Much of Mary Oliver’s poetry has to do with walks she has taken in the woods, but there is always something else underneath—the idea that it is important to look at the world we live in to get an idea of who we are as humans within an ecosystem. Nature is central to Oliver’s idea of God. For those who don’t read a lot of Mary Oliver poems and would like to begin including it in their regular reading diet, treat this as a guide where to start.
Her first collection, No Voyage and Other Poems, was published in 1963. She won the Pulitzer in 1984 for the collection American Primitive. I’ve selected some poems that may give you a taste of the scope of her large body of work.
Breakage
I go down to the edge of the sea.
How everything shines in the morning light!
The cusp of the whelk,
the broken cupboard of the clam,
the opened, blue mussels,
moon snails, pale pink and barnacle scarred—
and nothing at all whole or shut, but tattered, split,
dropped by the gulls onto the gray rocks and all the moisture gone.
It’s like a schoolhouse
of little words,
thousands of words.
First you figure out what each one means by itself,
the jingle, the periwinkle, the scallop
full of moonlight.
Then you begin, slowly, to read the whole story.
Angels
You might see an angel anytime
and anywhere. Of course you have
to open your eyes to a kind of
second level, but it’s not really
hard. The whole business of
what’s reality and what isn’t has
never been solved and probably
never will be. So I don’t care to
be too definite about anything.
I have a lot of edges called Perhaps
and almost nothing you can call
Certainty. For myself, but not
for other people. That’s a place
you just can’t get into, not
entirely anyway, other people’s
heads.
I’ll just leave you with this.
I don’t care how many angels can
dance on the head of a pin. It’s
enough to know that for some people
they exist, and that they dance.
Watering the Stones
Every summer I gather a few stones from
the beach and keep them in a glass bowl.
Now and again I cover them with water,
and they drink. There’s no question about
this; I put tinfoil over the bowl, tightly,
yet the water disappears. This doesn’t
mean we ever have a conversation, or that
they have the kind of feelings we do, yet
it might mean something. Whatever the
stones are, they don’t lie in the water
and do nothing.
Some of my friends refuse to believe it
happens, even though they’ve seen it. But
a few others—I’ve seen them walking down
the beach holding a few stones, and they
look at them rather more closely now.
Once in a while, I swear, I’ve even heard
one or two of them saying “Hello.”
Which, I think, does no harm to anyone or
anything, does it?
August
Our neighbor, tall and blonde and vigorous, the mother
of many children, is sick. We did not know she was sick,
but she has come to the fence, walking like a woman
who is balancing a sword inside of her body, and besides
that her long hair is gone, it is short and, suddenly, gray.
I don’t recognize her. It even occurs to me that it might
be her mother. But it’s her own laughter-edged voice,
we have heard it for years over the hedges.
All summer the children, grown now and some of them
with children of their own, come to visit. They swim,
they go for long walks along the harbor, they make
dinners for twelve, for fifteen, for twenty. In the early
morning two daughters come to the garden and slowly
go through the precise and silent gestures of T’ai Chi.

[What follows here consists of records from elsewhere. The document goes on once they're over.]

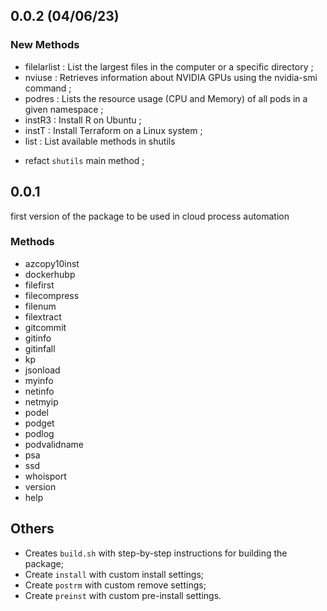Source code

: ## 0.0.2 (04/06/23)

### New Methods

* filelarlist : List the largest files in the computer or a specific directory ;
* nviuse : Retrieves information about NVIDIA GPUs using the nvidia-smi command ;
* podres : Lists the resource usage (CPU and Memory) of all pods in a given namespace ;
* instR3 : Install R on Ubuntu ;
* instT : Install Terraform on a Linux system ;
* list : List available methods in shutils

 - refact `shutils` main method ;

## 0.0.1

first version of the package to be used in cloud process automation

### Methods

* azcopy10inst
* dockerhubp
* filefirst
* filecompress
* filenum
* filextract
* gitcommit
* gitinfo
* gitinfall
* kp
* jsonload
* myinfo
* netinfo
* netmyip
* podel
* podget
* podlog
* podvalidname
* psa
* ssd
* whoisport
* version
* help

## Others

* Creates `build.sh` with step-by-step instructions for building the package;
* Create `install` with custom install settings;
* Create `postrm` with custom remove settings;
* Create `preinst` with custom pre-install settings.


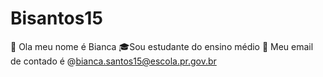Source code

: # Bisantos15
👧 Ola meu nome é Bianca
🎓Sou estudante do ensino médio
📧 Meu email de contado é @bianca.santos15@escola.pr.gov.br
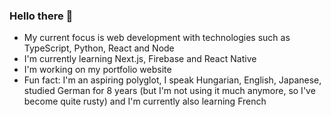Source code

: ### Hello there 👋
- My current focus is web development with technologies such as TypeScript, Python, React and Node
- I'm currently learning Next.js, Firebase and React Native
- I'm working on my portfolio website
- Fun fact: I'm an aspiring polyglot, I speak Hungarian, English, Japanese, studied German for 8 years (but I'm not using it much anymore, so I've become quite rusty) and I'm currently also learning French

<!--
**szric98/szric98** is a ✨ _special_ ✨ repository because its `README.md` (this file) appears on your GitHub profile.

Here are some ideas to get you started:

- 🔭 I’m currently working on ...
- 🌱 I’m currently learning ...
- 👯 I’m looking to collaborate on ...
- 🤔 I’m looking for help with ...
- 💬 Ask me about ...
- 📫 How to reach me: ...
- 😄 Pronouns: ...
- ⚡ Fun fact: ...
-->
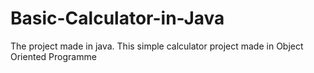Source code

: # Basic-Calculator-in-Java
The project made in java. This simple calculator project made in Object Oriented Programme
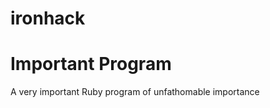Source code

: # ironhack

Important Program
===================

A very important Ruby program of unfathomable importance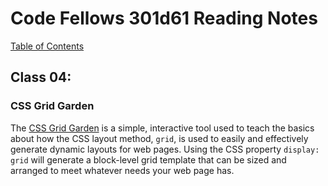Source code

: # Code Fellows 301d61 Reading Notes

[Table of Contents](https://penjoe.github.io/301-reading-notes/)

## **Class 04**:

### **CSS Grid Garden**

The [CSS Grid Garden](https://cssgridgarden.com/) is a simple, interactive tool used to teach the basics about how the CSS layout method, `grid`, is used to easily and effectively generate dynamic layouts for web pages. Using the CSS property `display: grid` will generate a block-level grid template that can be sized and arranged to meet whatever needs your web page has.
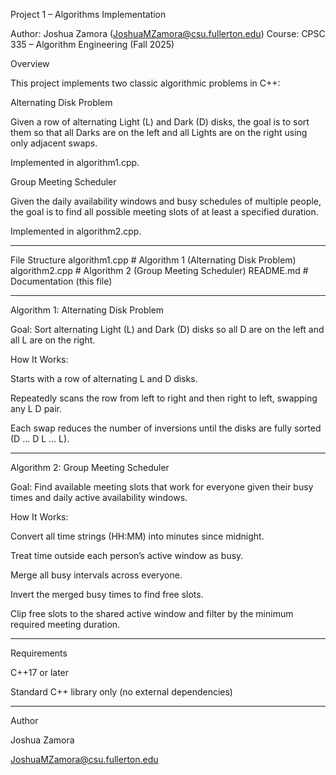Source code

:Project 1 – Algorithms Implementation

Author: Joshua Zamora (JoshuaMZamora@csu.fullerton.edu)
Course: CPSC 335 – Algorithm Engineering (Fall 2025)

Overview

This project implements two classic algorithmic problems in C++:

Alternating Disk Problem

Given a row of alternating Light (L) and Dark (D) disks, the goal is to sort them so that all Darks are on the left and all Lights are on the right using only adjacent swaps.

Implemented in algorithm1.cpp.

Group Meeting Scheduler

Given the daily availability windows and busy schedules of multiple people, the goal is to find all possible meeting slots of at least a specified duration.

Implemented in algorithm2.cpp.
_________________________________________________________________________________________________________
File Structure 
    algorithm1.cpp         # Algorithm 1 (Alternating Disk Problem)
    algorithm2.cpp         # Algorithm 2 (Group Meeting Scheduler)
    README.md              # Documentation (this file)
________________________________________________________________________________________________________
Algorithm 1: Alternating Disk Problem

Goal: Sort alternating Light (L) and Dark (D) disks so all D are on the left and all L are on the right.

How It Works:

Starts with a row of alternating L and D disks.

Repeatedly scans the row from left to right and then right to left, swapping any L D pair.

Each swap reduces the number of inversions until the disks are fully sorted (D … D L … L).
_______________________________________________________________________________________________________________________
Algorithm 2: Group Meeting Scheduler

Goal: Find available meeting slots that work for everyone given their busy times and daily active availability windows.

How It Works:

Convert all time strings (HH:MM) into minutes since midnight.

Treat time outside each person’s active window as busy.

Merge all busy intervals across everyone.

Invert the merged busy times to find free slots.

Clip free slots to the shared active window and filter by the minimum required meeting duration.
_____________________________________________________________________________________________________________
Requirements

C++17 or later

Standard C++ library only (no external dependencies)
__________________________________________________________________________________________________________________
Author

Joshua Zamora

JoshuaMZamora@csu.fullerton.edu


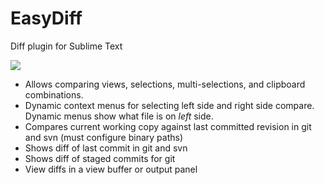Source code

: EasyDiff
========
Diff plugin for Sublime Text

<img src="https://dl.dropboxusercontent.com/u/342698/EasyDiff/menus.png" border="0"/>

- Allows comparing views, selections, multi-selections, and clipboard combinations.
- Dynamic context menus for selecting left side and right side compare.  Dynamic menus show what file is on *left* side.
- Compares current working copy against last committed revision in git and svn (must configure binary paths)
- Shows diff of last commit in git and svn
- Shows diff of staged commits for git
- View diffs in a view buffer or output panel
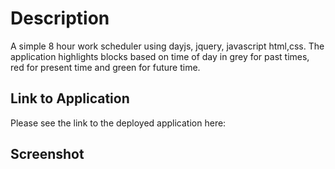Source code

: # Description
A simple 8 hour work scheduler using dayjs, jquery, javascript html,css. The application highlights blocks based on time of day in grey for past times, red for present time and green for future time.

## Link to Application

Please see the link to the deployed application here: 

## Screenshot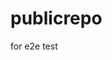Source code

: # publicrepo
for e2e test






























































































































































































































































































































































































































































































































































































































































































































































































































































































































































































































































































































































































































































































































































































































































































































































































































































































































































































































































































































































































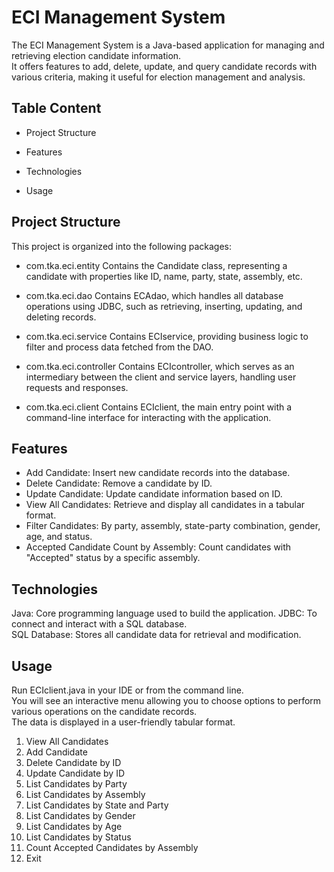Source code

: 
# ECI Management System

The ECI Management System is a Java-based application for managing and retrieving election candidate information.<br> It offers features to add, delete, update, and query candidate records with various criteria, making it useful for election management and analysis.


## Table Content

- Project Structure

- Features

- Technologies

- Usage









## Project Structure

This project is organized into the following packages:

- com.tka.eci.entity
  Contains the Candidate class, representing a candidate with properties like ID, name, party, state, assembly, etc.

- com.tka.eci.dao
  Contains ECAdao, which handles all database operations using JDBC, such as retrieving, inserting, updating, and deleting records.

- com.tka.eci.service
  Contains ECIservice, providing business logic to filter and process data fetched from the DAO.

- com.tka.eci.controller
  Contains ECIcontroller, which serves as an intermediary between the client and service layers, handling user requests and responses.

- com.tka.eci.client
  Contains ECIclient, the main entry point with a command-line interface for interacting with the application.

  
## Features

- Add Candidate: Insert new candidate records into the database.
- Delete Candidate: Remove a candidate by ID.
- Update Candidate: Update candidate information based on ID.
- View All Candidates: Retrieve and display all candidates in a tabular format.
- Filter Candidates:
By party, assembly, state-party combination, gender, age, and status.
- Accepted Candidate Count by Assembly: Count candidates with "Accepted" status by a specific assembly.

## Technologies
Java: Core programming language used to build the application.<be>
JDBC: To connect and interact with a SQL database.<br>
SQL Database: Stores all candidate data for retrieval and modification.<be>

## Usage

Run ECIclient.java in your IDE or from the command line. <br>You will see an interactive menu allowing you to choose options to perform various operations on the candidate records.<br> The data is displayed in a user-friendly tabular format.

  
1. View All Candidates
2. Add Candidate
3. Delete Candidate by ID
4. Update Candidate by ID
5. List Candidates by Party
6. List Candidates by Assembly
7. List Candidates by State and Party
8. List Candidates by Gender
9. List Candidates by Age
10. List Candidates by Status
11. Count Accepted Candidates by Assembly
12. Exit



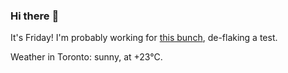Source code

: ### Hi there :wave:

It's Friday! I'm probably working for [this bunch](https://github.com/kohofinancial), de-flaking a test.

Weather in Toronto: sunny, at +23°C.
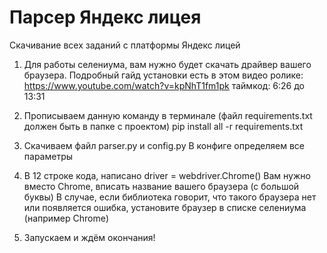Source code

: # Парсер Яндекс лицея
Скачивание всех заданий с платформы Яндекс лицей

1. Для работы селениума, вам нужно будет скачать драйвер вашего браузера. 
Подробный гайд установки есть в этом видео ролике: https://www.youtube.com/watch?v=kpNhT1fm1pk
таймкод: 6:26 до 13:31


2. Прописываем данную команду в терминале (файл requirements.txt должен быть в папке с проектом)
pip install all -r requirements.txt

3. Скачиваем файл parser.py и config.py
В конфиге определяем все параметры

4. В 12 строке кода, написано driver = webdriver.Chrome()
Вам нужно вместо Chrome, вписать название вашего браузера (с большой буквы)
В случае, если библиотека говорит, что такого браузера нет или появляется ошибка, установите браузер в списке селениума (например Chrome)

5. Запускаем и ждём окончания!
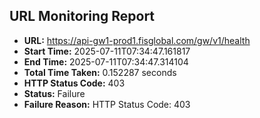 ## URL Monitoring Report

- **URL:** https://api-gw1-prod1.fisglobal.com/gw/v1/health
- **Start Time:** 2025-07-11T07:34:47.161817
- **End Time:** 2025-07-11T07:34:47.314104
- **Total Time Taken:** 0.152287 seconds
- **HTTP Status Code:** 403
- **Status:** Failure
- **Failure Reason:** HTTP Status Code: 403

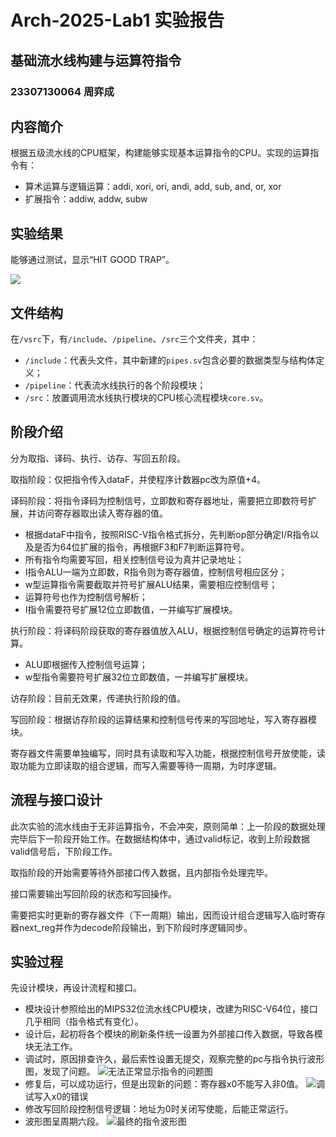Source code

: # Arch-2025-Lab1 实验报告

## 基础流水线构建与运算符指令

### 23307130064 周弈成

## 内容简介

根据五级流水线的CPU框架，构建能够实现基本运算指令的CPU。实现的运算指令有：

* 算术运算与逻辑运算：addi, xori, ori, andi, add, sub, and, or, xor
* 扩展指令：addiw, addw, subw

## 实验结果

能够通过测试，显示“HIT GOOD TRAP”。

<image src="result.jpg"></image>

## 文件结构

在`/vsrc`下，有`/include`、`/pipeline`、`/src`三个文件夹，其中：

* `/include`：代表头文件，其中新建的`pipes.sv`包含必要的数据类型与结构体定义；
* `/pipeline`：代表流水线执行的各个阶段模块；
* `/src`：放置调用流水线执行模块的CPU核心流程模块`core.sv`。

## 阶段介绍

分为取指、译码、执行、访存、写回五阶段。

取指阶段：仅把指令传入dataF，并使程序计数器pc改为原值+4。

译码阶段：将指令译码为控制信号，立即数和寄存器地址，需要把立即数符号扩展，并访问寄存器取出读入寄存器的值。

* 根据dataF中指令，按照RISC-V指令格式拆分，先判断op部分确定I/R指令以及是否为64位扩展的指令，再根据F3和F7判断运算符号。
* 所有指令均需要写回，相关控制信号设为真并记录地址；
* I指令ALU一端为立即数，R指令则为寄存器值，控制信号相应区分；
* w型运算指令需要截取并符号扩展ALU结果，需要相应控制信号；
* 运算符号也作为控制信号解析；
* I指令需要符号扩展12位立即数值，一并编写扩展模块。

执行阶段：将译码阶段获取的寄存器值放入ALU，根据控制信号确定的运算符号计算。

* ALU即根据传入控制信号运算；
* w型指令需要符号扩展32位立即数值，一并编写扩展模块。

访存阶段：目前无效果，传递执行阶段的值。

写回阶段：根据访存阶段的运算结果和控制信号传来的写回地址，写入寄存器模块。

寄存器文件需要单独编写，同时具有读取和写入功能，根据控制信号开放使能，读取功能为立即读取的组合逻辑，而写入需要等待一周期，为时序逻辑。

## 流程与接口设计

此次实验的流水线由于无非运算指令，不会冲突，原则简单：上一阶段的数据处理完毕后下一阶段开始工作。在数据结构体中，通过valid标记，收到上阶段数据valid信号后，下阶段工作。

取指阶段的开始需要等待外部接口传入数据，且内部指令处理完毕。

接口需要输出写回阶段的状态和写回操作。

需要把实时更新的寄存器文件（下一周期）输出，因而设计组合逻辑写入临时寄存器next_reg并作为decode阶段输出，到下阶段时序逻辑同步。

## 实验过程

先设计模块，再设计流程和接口。

* 模块设计参照给出的MIPS32位流水线CPU模块，改建为RISC-V64位，接口几乎相同（指令格式有变化）。
* 设计后，起初将各个模块的刷新条件统一设置为外部接口传入数据，导致各模块无法工作。
* 调试时，原因排查许久，最后索性设置无提交，观察完整的pc与指令执行波形图，发现了问题。
<image src="error.jpg">无法正常显示指令的问题图</image>
* 修复后，可以成功运行，但是出现新的问题：寄存器x0不能写入非0值。
<image src="zero.jpg">调试写入x0的错误</image>
* 修改写回阶段控制信号逻辑：地址为0时关闭写使能，后能正常运行。
* 波形图呈周期六段。
<image src="final.jpg">最终的指令波形图</image>
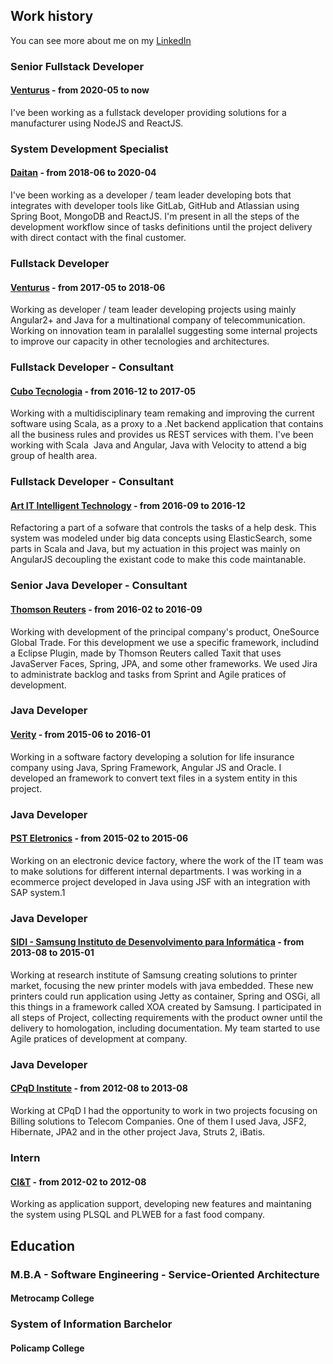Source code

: ## Work history

You can see more about me on my [LinkedIn](https://www.linkedin.com/in/ronerjr)

### Senior Fullstack Developer
#### [Venturus](https://www.venturus.org.br/) - from 2020-05 to now 
I've been working as a fullstack developer providing solutions for a manufacturer using NodeJS and ReactJS.

### System Development Specialist
#### [Daitan](https://www.daitan.com/) - from 2018-06 to 2020-04 
I've been working as a developer / team leader developing bots that integrates with developer tools like GitLab, GitHub and Atlassian using Spring Boot, MongoDB and ReactJS. I'm present in all the steps of the development workflow since of tasks definitions until the project delivery with direct contact with the final customer.

### Fullstack Developer
#### [Venturus](https://www.venturus.org.br/) - from 2017-05 to 2018-06 
Working as developer / team leader developing projects using mainly Angular2+ and Java for a multinational company of telecommunication. Working on innovation team in paralallel suggesting some internal projects to improve our capacity in other tecnologies and architectures.

### Fullstack Developer - Consultant
#### [Cubo Tecnologia](http://cubotecnologia.com.br/cuboconnect.html) - from 2016-12 to 2017-05 
Working with a multidisciplinary team remaking and improving the current software using Scala, as a proxy to a .Net backend application that contains all the business rules and provides us REST services with them. I've been working with Scala  Java and Angular, Java with Velocity to attend a big group of health area.

### Fullstack Developer - Consultant
#### [Art IT Intelligent Technology](https://artit.com.br/) - from 2016-09 to 2016-12 
Refactoring a part of a sofware that controls the tasks of a help desk. This system was modeled under big data concepts using ElasticSearch, some parts in Scala and Java, but my actuation in this project was mainly on AngularJS decoupling the existant code to make this code maintanable.

### Senior Java Developer - Consultant
#### [Thomson Reuters](https://www.thomsonreuters.com.br/pt.html) - from 2016-02 to 2016-09 
Working with development of the principal company's product, OneSource Global Trade. For this development we use a specific framework, includind a Eclipse Plugin, made by Thomson Reuters called Taxit that uses JavaServer Faces, Spring, JPA, and some other frameworks. We used Jira to administrate backlog and tasks from Sprint and Agile pratices of development.

### Java Developer
#### [Verity](https://verity.com.br/) - from 2015-06 to 2016-01 
Working in a software factory developing a solution for life insurance company using Java, Spring Framework, Angular JS and Oracle. I developed an framework to convert text files in a system entity in this project.

### Java Developer
#### [PST Eletronics](https://www.positron.com.br/) - from 2015-02 to 2015-06 
Working on an electronic device factory, where the work of the IT team was to make solutions for different internal departments. I was working in a ecommerce project developed in Java using JSF with an integration with SAP system.1

### Java Developer
#### [SIDI - Samsung Instituto de Desenvolvimento para Informática](https://www.sidi.org.br/) - from 2013-08 to 2015-01 
Working at research institute of Samsung creating solutions to printer market, focusing the new printer models with java embedded. These new printers could run application using Jetty as container, Spring and OSGi, all this things in a framework called XOA created by Samsung. I participated in all steps of Project, collecting requirements with the product owner until the delivery to homologation, including documentation. My team started to use Agile pratices of development at company.

### Java Developer
#### [CPqD Institute](https://www.cpqd.com.br) - from 2012-08 to 2013-08 
Working at CPqD I had the opportunity to work in two projects focusing on Billing solutions to Telecom Companies. One of them I used Java, JSF2, Hibernate, JPA2 and in the other project Java, Struts 2, iBatis.

### Intern
#### [CI&T](https://br.ciandt.com/) - from 2012-02 to 2012-08 
Working as application support, developing new features and maintaning the system using PLSQL and PLWEB for a fast food company.

## Education
### M.B.A - Software Engineering - Service-Oriented Architecture
#### Metrocamp College

### System of Information Barchelor
#### Policamp College
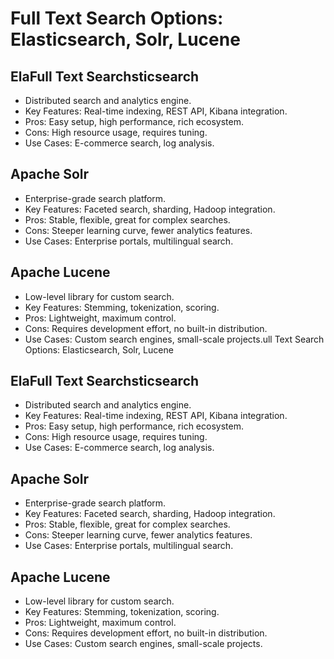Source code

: # Full Text Search Options: Elasticsearch, Solr, Lucene

## ElaFull Text Searchsticsearch

- Distributed search and analytics engine.
- Key Features: Real-time indexing, REST API, Kibana integration.
- Pros: Easy setup, high performance, rich ecosystem.
- Cons: High resource usage, requires tuning.
- Use Cases: E-commerce search, log analysis.

## Apache Solr

- Enterprise-grade search platform.
- Key Features: Faceted search, sharding, Hadoop integration.
- Pros: Stable, flexible, great for complex searches.
- Cons: Steeper learning curve, fewer analytics features.
- Use Cases: Enterprise portals, multilingual search.

## Apache Lucene

- Low-level library for custom search.
- Key Features: Stemming, tokenization, scoring.
- Pros: Lightweight, maximum control.
- Cons: Requires development effort, no built-in distribution.
- Use Cases: Custom search engines, small-scale projects.ull Text Search Options: Elasticsearch, Solr, Lucene

## ElaFull Text Searchsticsearch

- Distributed search and analytics engine.
- Key Features: Real-time indexing, REST API, Kibana integration.
- Pros: Easy setup, high performance, rich ecosystem.
- Cons: High resource usage, requires tuning.
- Use Cases: E-commerce search, log analysis.

## Apache Solr

- Enterprise-grade search platform.
- Key Features: Faceted search, sharding, Hadoop integration.
- Pros: Stable, flexible, great for complex searches.
- Cons: Steeper learning curve, fewer analytics features.
- Use Cases: Enterprise portals, multilingual search.

## Apache Lucene

- Low-level library for custom search.
- Key Features: Stemming, tokenization, scoring.
- Pros: Lightweight, maximum control.
- Cons: Requires development effort, no built-in distribution.
- Use Cases: Custom search engines, small-scale projects.
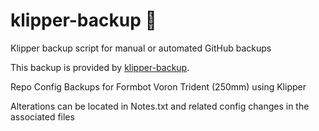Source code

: # klipper-backup 💾 
Klipper backup script for manual or automated GitHub backups 

This backup is provided by [klipper-backup](https://github.com/Staubgeborener/klipper-backup).

Repo Config Backups  for Formbot Voron Trident (250mm) using Klipper

Alterations can be located in Notes.txt and related config changes in the associated files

They all smile. Their father smiles too, and builds
castles on the shore with the children, and drives back to
the city, and drives back to the country. A carpenter is
hired—a roof repaired, a porch rebuilt. Everything that
can be fixed.
June, July, August. Every day, we hear their laughter. I
think of the painting by van Gough, the man in the chair.
Everything wrong, and nowhere to go. His hands over
his eyes.
The Summer Day
Perhaps Oliver’s most well-known poem, this one can be found in her collection, House of Light.
Song for Autumn
Don’t you imagine the leaves dream now
how comfortable it will be to touch
the earth instead of the
nothingness of the air and the endless
freshets of wind? And don’t you think
the trees, especially those with
mossy hollows, are beginning to look for
the birds that will come—six, a dozen—to sleep
inside their bodies? And don’t you hear
the goldenrod whispering goodbye,
the everlasting being crowned with the first
tuffets of snow? The pond
stiffens and the white field over which
the fox runs so quickly brings out
its long blue shadows. The wind wags
its many tails. And in the evening
the piled firewood shifts a little
longing to be on its way.
Wild Geese
This next poem is about so much more than “just” moths.
The Moths
There’s a kind of white moth, I don’t know
what kind, that glimmers
by mid-May
in the forest, just
as the pink moccasin flowers
are rising.
If you notice anything,
It leads you to notice
more
and more.
And anyway
I was so full of energy.
I was always running around, looking
at this and that.
If I stopped
the pain
was unbearable.
If I stopped and thought, maybe
the world
can’t be saved,
the pain
was unbearable.
Where to find Mary Oliver poems
If this taste of Oliver has you sold, then take on Devotions, which is her most recent collection.
She has also written a really beautiful collection of essays, Upstream: Selected Essays, as well as several other works of prose.